Por Pablo Bassi | Si vas por avenida 9 de Julio desde zona norte, la encontrás frente a un micrófono, alzando la voz el día de su renunciamiento. Si en cambio vas desde el conurbano sur, la encontrás sonriente y angelical, como en la tapa de La razón de mi vida. Nada es azaroso en las fachadas del ministerio de Desarrollo Social. Tampoco los secretos escondidos en su ojal y en su rodete.

La Evita que mira a Constitución fue inaugurada hace 10 años, los días previos al 26 de julio, aniversario de su muerte. La Evita que mira a Recoleta fue descubierta en vísperas del 22 de agosto de 2011, cuando se cumplieron 60 años de su último discurso frente a miles de trabajadores que pedían su candidatura a vicepresidenta.

Un dato curioso: la propuesta de inmortalizarla en Desarrollo Social surgió desde un grupo de obreros astilleros y el artista plástico Alejandro Marmo.

“Hay un monumento a Evita sobre Figueroa Alcorta, frente al Museo Nacional de Bellas Artes. ¿Evita acá? Evita tiene que estar en un lugar más potente. No como ícono partidario, sino como ícono de mujer e ícono universal. Me atreví entonces a diseñar un proyecto de obra silueteada en hierro, como la del Che en Cuba, pero algo más original: una Evita construida por trabajadores. Así lo pensé y lo escribí. Y fluyó”, me contó Alejandro Marmo en una entrevista.
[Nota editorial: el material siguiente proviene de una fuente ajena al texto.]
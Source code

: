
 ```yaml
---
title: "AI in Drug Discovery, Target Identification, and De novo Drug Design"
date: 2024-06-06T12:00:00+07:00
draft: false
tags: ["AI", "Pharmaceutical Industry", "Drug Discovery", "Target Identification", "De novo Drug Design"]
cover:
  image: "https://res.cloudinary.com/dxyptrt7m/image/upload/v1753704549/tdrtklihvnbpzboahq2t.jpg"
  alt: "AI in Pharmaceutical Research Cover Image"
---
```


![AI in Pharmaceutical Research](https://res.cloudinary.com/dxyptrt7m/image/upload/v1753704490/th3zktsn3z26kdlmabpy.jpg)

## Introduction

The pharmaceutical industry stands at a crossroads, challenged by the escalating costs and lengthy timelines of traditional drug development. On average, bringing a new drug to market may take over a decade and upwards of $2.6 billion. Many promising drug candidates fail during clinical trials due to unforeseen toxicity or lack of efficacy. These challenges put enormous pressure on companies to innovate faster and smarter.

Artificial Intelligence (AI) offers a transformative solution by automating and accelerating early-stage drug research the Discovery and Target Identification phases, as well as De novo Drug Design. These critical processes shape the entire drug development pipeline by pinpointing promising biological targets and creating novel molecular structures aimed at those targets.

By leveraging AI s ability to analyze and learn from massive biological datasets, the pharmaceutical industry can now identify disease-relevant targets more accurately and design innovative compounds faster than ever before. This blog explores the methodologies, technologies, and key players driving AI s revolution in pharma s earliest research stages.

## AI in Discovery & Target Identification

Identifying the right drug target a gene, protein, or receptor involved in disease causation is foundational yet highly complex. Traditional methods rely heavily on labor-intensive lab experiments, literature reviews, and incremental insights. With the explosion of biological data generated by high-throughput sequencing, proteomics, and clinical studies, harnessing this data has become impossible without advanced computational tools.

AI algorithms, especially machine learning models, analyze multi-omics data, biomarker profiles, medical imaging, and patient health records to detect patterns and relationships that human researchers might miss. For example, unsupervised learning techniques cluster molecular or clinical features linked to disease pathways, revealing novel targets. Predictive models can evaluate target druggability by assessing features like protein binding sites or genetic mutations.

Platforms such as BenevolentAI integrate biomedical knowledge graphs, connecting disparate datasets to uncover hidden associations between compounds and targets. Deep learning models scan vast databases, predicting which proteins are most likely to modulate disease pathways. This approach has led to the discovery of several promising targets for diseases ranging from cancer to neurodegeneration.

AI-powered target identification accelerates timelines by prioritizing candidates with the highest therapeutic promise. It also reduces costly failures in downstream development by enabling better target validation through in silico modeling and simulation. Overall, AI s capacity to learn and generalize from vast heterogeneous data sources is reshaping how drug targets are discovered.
Marmo, cincuenta años, nacido en Villa Bosch, heredó hacia mitad de los 90 un taller. Su padre había sido operario en una de las tantas metalúrgicas de la zona que el menemismo aniquiló de un día para otro. Marmo comenzó a reunirse con trabajadores despedidos y los hierros de fábricas cerradas. De algún modo, pretendió transformar esa angustia colectiva en creación, metaforizar a través de la plástica ese proceso de derrumbe económico, social, cultural, espiritual. Así nació Arte en la fábrica.

Arte en la fábrica montó un Cristo Obrero en Fuerte Apache y una abeja de esquirlas de la ex fábrica militar de Río Tercero. Se codeó con diplomáticos y empresarios en las galerías de arte más exquisitas de Buenos Aires.

“Arte en la fábrica fue un fenómeno de estudio en las universidades, porque el arte es un idioma universal. Eso explica poder haber estado en Italia, España y Alemania, siempre con una mochila y 15 pesos en el bolsillo”, me dijo Marmo.

Del diseño de Evita se encargó Daniel Santoro, artista de iconografías peronistas. Cada una pesa siete toneladas y media de acero revestido por un material simil óxido, que en verdad impide el óxido. Ambas escondieron por algún tiempo un secreto. En el rodete, se lee 20.25, hora en que murió Evita. Y en el ojal, inclinadas, las siglas de Perón Vuelve.